Reputation: 161
I am trying to use OpenCL to accelerate certain segments of a pre-existing C++ simulation. Currently, I have selected a loop that runs for 1k-1M iterations on every simulation time-step.
To my current understanding, I have to manually write the data to the kernel using enqeueWriteBuffer to the kernel buffers before calling the kernel. I have to do this every time-step, before the kernel is called, so that the kernel operates on the correct data. Is it possible to make the writing of the data on the buffers to happen synchronously with the existing C++ code?

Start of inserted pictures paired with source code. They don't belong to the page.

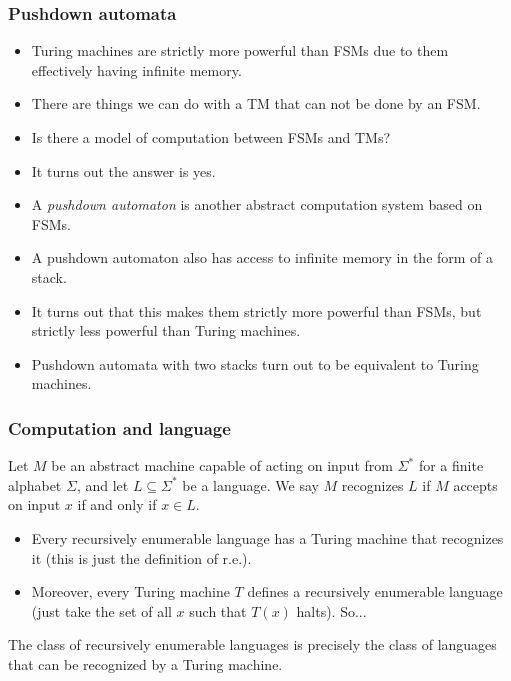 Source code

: \documentclass[handout]{beamer}
\begin{document}
\begin{frame}
\frametitle{Pushdown automata}
\begin{itemize}
\item Turing machines are strictly more powerful than FSMs due to them effectively having infinite memory. 
\item There are things we can do with a TM that can not be done by an FSM. 
\item Is there a model of computation between FSMs and TMs? 
\item It turns out the answer is yes. 
\item A \emph{pushdown automaton} is another abstract computation system based on FSMs. 
\item A pushdown automaton also has access to infinite memory in the form of a stack. 
\item It turns out that this makes them strictly more powerful than FSMs, but strictly less powerful than Turing machines. 
\item Pushdown automata with two stacks turn out to be equivalent to Turing machines. 
\end{itemize}
\end{frame}

\begin{frame}
\frametitle{Computation and language}
\begin{definition}[Recognize]
Let $M$ be an abstract machine capable of acting on input from $\Sigma^*$ for a finite alphabet $\Sigma$, and let $L\subseteq\Sigma^*$ be a language. We say $M$ recognizes $L$ if $M$ accepts on input $x$ if and only if $x\in L$. 
\end{definition}
\begin{itemize}
\item Every recursively enumerable language has a Turing machine that recognizes it (this is just the definition of r.e.). 
\item Moreover, every Turing machine $T$ defines a recursively enumerable language (just take the set of all $x$ such that $T(x)$ halts). So...
\end{itemize}
\begin{theorem}
The class of recursively enumerable languages is precisely the class of languages that can be recognized by a Turing machine.
\end{theorem}
\end{frame}
\end{document}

As it stands, before the kernel is requested, the existing C++ code executes another loop, which takes as long as my memory transfers take. This loop does not change or affect the data that I have to write to the kernel before calling it. Is it possible to get the memory transfer to occur synchronously for this period? I would prefer to have to host running the loop, while also writing the data to the buffers at the same time, saving precious simulation time.
Thanks!
Upvotes: 2
Views: 761
Reputation: 6343
First, a wording correction: You're not writing data to the kernel, you're writing it to device, and the kernel uses it later.
To do what you want, you need two command queues, one for the data and the other for the kernel execution. Then use events to ensure the kernel doesn't run until the data transfer is done.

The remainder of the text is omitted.